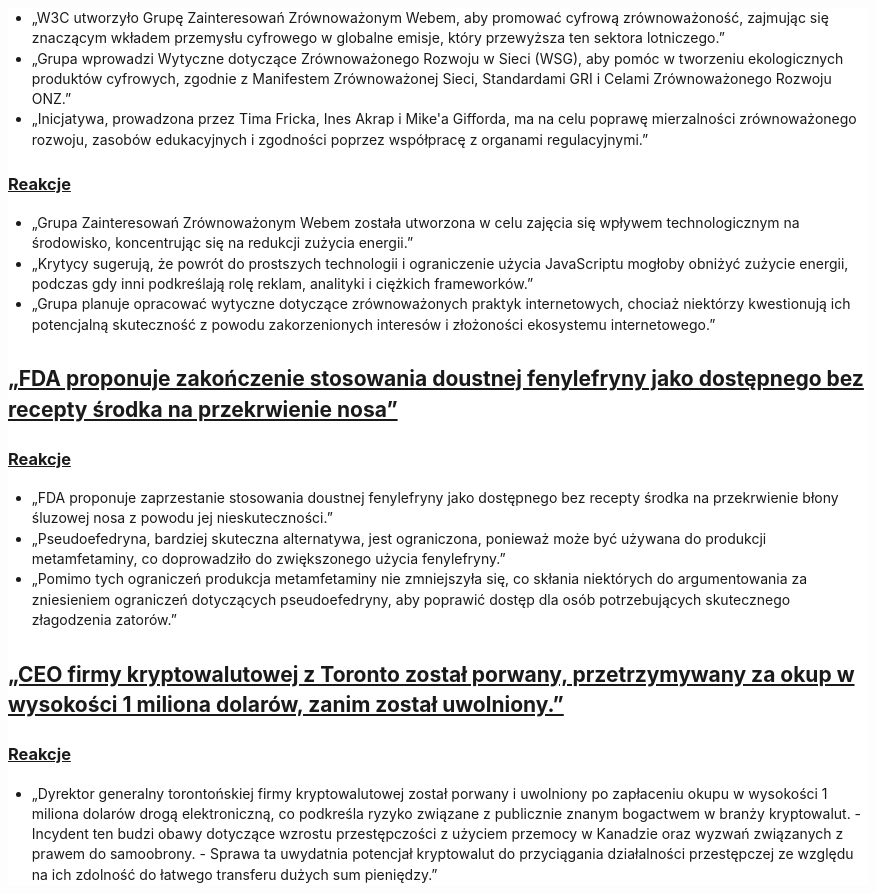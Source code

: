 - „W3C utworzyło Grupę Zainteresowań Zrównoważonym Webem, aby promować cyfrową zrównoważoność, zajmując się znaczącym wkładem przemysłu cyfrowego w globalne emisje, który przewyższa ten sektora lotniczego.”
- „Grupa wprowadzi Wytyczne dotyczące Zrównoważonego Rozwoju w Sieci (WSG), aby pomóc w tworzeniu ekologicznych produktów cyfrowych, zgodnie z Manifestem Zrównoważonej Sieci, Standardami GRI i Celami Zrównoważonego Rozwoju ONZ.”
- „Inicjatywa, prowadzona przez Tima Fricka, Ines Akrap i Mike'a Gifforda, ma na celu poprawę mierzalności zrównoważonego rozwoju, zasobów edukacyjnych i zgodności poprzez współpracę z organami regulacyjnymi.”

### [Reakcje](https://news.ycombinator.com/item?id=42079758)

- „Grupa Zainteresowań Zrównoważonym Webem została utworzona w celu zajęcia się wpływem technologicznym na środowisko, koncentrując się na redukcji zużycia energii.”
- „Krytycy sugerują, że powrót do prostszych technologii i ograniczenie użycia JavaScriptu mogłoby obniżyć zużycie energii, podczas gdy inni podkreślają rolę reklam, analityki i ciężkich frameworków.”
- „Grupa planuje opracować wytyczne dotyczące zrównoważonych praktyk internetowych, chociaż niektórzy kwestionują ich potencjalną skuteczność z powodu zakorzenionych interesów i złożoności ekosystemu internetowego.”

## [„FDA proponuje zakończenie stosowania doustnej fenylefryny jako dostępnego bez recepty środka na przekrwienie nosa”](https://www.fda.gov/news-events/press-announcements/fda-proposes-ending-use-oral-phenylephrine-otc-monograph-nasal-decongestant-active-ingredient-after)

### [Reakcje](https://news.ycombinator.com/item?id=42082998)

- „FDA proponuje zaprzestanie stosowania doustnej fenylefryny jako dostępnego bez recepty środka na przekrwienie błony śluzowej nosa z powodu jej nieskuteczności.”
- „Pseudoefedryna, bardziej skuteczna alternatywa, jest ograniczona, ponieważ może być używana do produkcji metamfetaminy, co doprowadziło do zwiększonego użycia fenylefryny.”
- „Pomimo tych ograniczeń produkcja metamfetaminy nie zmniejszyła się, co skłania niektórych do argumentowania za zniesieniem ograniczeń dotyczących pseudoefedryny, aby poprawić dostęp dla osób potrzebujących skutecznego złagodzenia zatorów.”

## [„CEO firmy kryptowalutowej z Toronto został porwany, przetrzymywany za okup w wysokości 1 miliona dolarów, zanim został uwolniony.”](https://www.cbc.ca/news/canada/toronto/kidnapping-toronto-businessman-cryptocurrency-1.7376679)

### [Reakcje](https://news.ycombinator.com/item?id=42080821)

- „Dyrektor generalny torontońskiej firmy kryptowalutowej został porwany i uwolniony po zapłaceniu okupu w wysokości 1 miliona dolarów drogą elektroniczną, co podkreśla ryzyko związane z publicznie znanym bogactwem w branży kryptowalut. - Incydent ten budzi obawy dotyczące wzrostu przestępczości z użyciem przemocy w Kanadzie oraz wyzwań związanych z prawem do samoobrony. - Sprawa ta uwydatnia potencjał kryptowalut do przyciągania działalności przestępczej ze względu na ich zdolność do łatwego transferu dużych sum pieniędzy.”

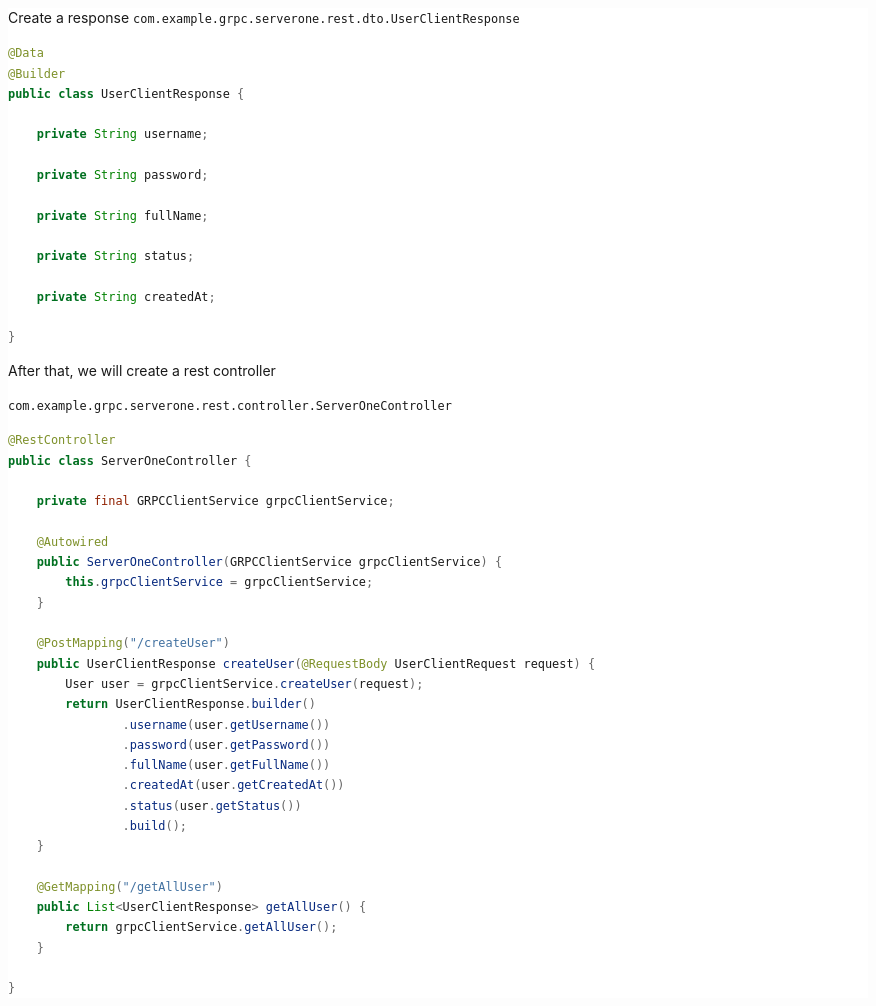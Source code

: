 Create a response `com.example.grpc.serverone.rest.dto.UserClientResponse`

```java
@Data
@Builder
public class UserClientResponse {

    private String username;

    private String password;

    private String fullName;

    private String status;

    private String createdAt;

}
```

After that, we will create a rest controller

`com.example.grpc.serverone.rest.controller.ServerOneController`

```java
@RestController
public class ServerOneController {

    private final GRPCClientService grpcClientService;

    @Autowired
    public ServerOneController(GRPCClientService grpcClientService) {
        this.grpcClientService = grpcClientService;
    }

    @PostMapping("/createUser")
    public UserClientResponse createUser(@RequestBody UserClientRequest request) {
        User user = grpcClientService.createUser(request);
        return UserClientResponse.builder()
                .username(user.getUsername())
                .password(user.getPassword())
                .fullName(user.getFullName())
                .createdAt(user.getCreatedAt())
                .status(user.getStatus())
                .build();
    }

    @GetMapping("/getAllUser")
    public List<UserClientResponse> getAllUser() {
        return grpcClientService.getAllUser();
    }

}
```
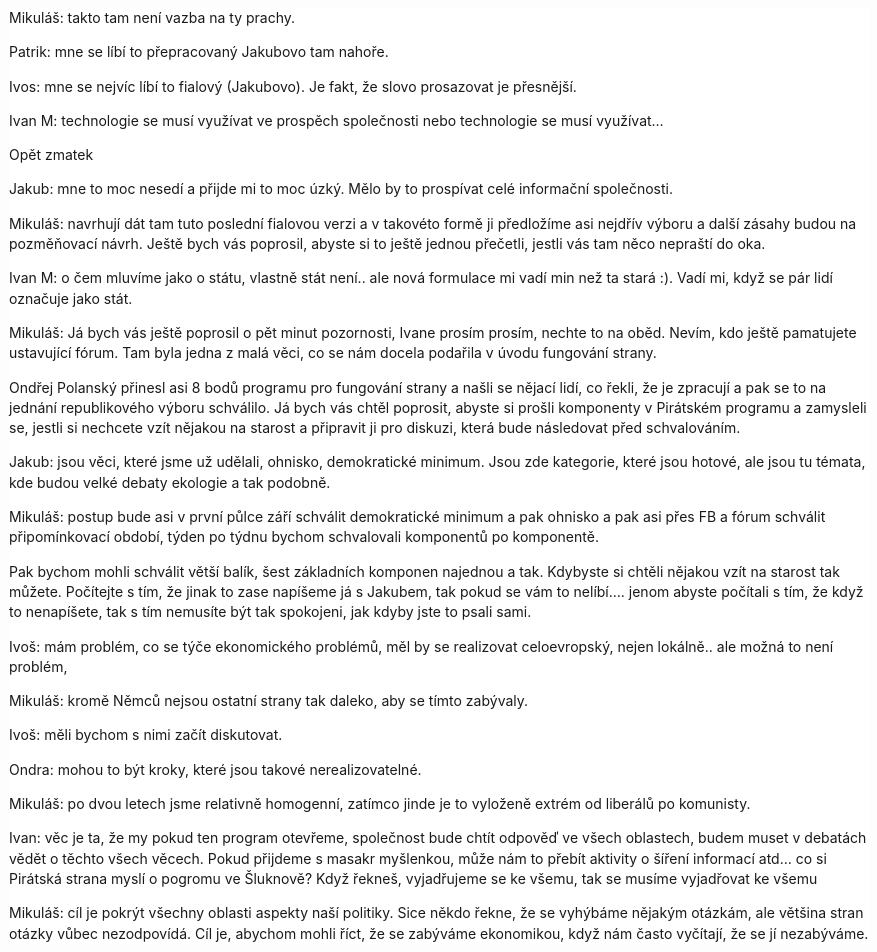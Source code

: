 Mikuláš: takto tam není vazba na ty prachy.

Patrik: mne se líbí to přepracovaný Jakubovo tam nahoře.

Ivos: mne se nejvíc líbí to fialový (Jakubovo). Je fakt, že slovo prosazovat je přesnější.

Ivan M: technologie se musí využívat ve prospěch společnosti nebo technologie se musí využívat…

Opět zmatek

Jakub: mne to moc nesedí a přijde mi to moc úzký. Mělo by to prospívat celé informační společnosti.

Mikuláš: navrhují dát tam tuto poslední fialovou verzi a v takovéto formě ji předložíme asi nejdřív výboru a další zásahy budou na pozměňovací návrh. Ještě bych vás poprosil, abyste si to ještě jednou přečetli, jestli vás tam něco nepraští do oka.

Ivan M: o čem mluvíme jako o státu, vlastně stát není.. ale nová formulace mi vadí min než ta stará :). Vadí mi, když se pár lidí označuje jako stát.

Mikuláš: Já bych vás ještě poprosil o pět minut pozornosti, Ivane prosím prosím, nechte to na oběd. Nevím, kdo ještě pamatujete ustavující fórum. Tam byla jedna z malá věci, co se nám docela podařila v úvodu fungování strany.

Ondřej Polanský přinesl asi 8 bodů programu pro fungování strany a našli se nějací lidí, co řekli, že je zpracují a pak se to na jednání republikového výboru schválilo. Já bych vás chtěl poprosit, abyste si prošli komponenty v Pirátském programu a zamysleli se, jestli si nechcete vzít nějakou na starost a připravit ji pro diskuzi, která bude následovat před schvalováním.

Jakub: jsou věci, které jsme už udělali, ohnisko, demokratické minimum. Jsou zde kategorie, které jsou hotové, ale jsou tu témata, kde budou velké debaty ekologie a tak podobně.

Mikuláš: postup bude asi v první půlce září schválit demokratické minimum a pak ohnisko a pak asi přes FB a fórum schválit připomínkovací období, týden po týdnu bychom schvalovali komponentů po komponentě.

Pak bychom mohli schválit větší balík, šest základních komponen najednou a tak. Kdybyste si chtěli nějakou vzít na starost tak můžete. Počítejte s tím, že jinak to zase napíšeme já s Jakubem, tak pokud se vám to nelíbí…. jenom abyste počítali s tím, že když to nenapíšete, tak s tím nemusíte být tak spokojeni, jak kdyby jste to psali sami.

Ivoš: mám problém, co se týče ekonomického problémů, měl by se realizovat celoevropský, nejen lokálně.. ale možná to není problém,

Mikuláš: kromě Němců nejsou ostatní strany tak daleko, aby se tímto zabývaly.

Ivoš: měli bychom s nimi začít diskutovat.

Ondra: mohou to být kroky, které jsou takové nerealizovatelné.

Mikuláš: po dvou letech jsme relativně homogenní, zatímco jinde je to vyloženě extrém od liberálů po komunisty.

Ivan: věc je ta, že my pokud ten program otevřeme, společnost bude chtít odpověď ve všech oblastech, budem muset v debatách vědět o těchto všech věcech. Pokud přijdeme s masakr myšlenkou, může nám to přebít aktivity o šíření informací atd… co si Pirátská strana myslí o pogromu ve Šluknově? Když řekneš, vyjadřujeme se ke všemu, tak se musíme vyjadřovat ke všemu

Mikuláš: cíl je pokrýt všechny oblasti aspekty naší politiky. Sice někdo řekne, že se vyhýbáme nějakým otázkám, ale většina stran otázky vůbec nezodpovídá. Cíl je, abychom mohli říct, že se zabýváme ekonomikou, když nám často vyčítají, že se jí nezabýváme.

· · ·

§ **What is being asked**:
Find every line in the records that contains the word "środka"; copy those lines.

§ **Expected answer**:
## [„FDA proponuje zakończenie stosowania doustnej fenylefryny jako dostępnego bez recepty środka na przekrwienie nosa”](https://www.fda.gov/news-events/press-announcements/fda-proposes-ending-use-oral-phenylephrine-otc-monograph-nasal-decongestant-active-ingredient-after)
- „FDA proponuje zaprzestanie stosowania doustnej fenylefryny jako dostępnego bez recepty środka na przekrwienie błony śluzowej nosa z powodu jej nieskuteczności.”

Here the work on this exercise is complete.